If, as Bloomberg, Governor Andrew Cuomo, and numerous climate scientists maintain, a storm like this could easily happen again, the question remains whether there are any viable solutions and even whether this kind of building should continue. In post-Sandy press conferences, Bloomberg has reiterated that “We cannot build a big barrier reef off the shore to stop the waves from coming in; we can’t build big bulkheads that cut people off from the water,” and that he stands behind PlaNYC. But multiple planners interviewed by the New York Observer cited the necessity of at least some new protection, which other countries have been building for years.
Inspired by these examples Vishaan Chakrabarti, the director of Columbia University’s Center for Urban Real Estate, as well as the former head of the Manhattan Office of the Department of City Planning, proposed what he names LoLo (stands for Lower Lower Manhattan), a series of landfills connecting Lower Manhattan to Governors Island. It would be new neighborhood and a new tax base, in addition to performing the lifesaving work of absorbing any storm surge that might be headed northward.

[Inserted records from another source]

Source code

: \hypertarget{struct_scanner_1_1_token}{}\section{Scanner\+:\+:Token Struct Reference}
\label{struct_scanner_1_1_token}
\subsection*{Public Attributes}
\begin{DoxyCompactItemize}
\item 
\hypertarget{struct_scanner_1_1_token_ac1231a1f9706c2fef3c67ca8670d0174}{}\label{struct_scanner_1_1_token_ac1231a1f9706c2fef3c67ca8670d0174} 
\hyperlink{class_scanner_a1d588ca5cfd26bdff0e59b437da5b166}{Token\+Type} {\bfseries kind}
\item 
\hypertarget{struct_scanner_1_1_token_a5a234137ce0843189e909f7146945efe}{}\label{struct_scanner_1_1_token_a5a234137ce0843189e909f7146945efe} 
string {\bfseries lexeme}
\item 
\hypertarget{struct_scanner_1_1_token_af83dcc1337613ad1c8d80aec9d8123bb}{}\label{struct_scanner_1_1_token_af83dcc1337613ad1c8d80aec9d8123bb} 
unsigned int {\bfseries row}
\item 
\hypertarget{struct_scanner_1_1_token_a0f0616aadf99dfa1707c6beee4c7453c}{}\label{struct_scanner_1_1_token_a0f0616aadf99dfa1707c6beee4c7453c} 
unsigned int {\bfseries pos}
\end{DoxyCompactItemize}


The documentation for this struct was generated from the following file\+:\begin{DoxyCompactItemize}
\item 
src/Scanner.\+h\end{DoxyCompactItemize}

While LoLo may be on the more ambitious end of the new infrastructure scale, other experts including Ron Schiffman the founder of the Pratt Center for Community Development and a former City Planning Commissioner recommend at least referring new building plans to the city and state Offices of Emergency Management for approval. The real estate industry is sure to oppose what they see as extra red tape, but — as Sandy showed — this may be matter of life and death.